_About this task_. For the records that follow, give the number of lines containing the word "require", with no added text.

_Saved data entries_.

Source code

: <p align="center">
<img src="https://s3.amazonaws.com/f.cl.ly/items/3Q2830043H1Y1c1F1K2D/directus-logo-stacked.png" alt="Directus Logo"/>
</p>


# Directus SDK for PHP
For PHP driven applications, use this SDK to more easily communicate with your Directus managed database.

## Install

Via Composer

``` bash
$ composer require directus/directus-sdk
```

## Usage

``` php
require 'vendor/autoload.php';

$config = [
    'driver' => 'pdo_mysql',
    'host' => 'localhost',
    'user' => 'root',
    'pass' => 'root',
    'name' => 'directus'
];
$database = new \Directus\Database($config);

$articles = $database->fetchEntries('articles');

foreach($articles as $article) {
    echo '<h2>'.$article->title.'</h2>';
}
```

_Result below_. 2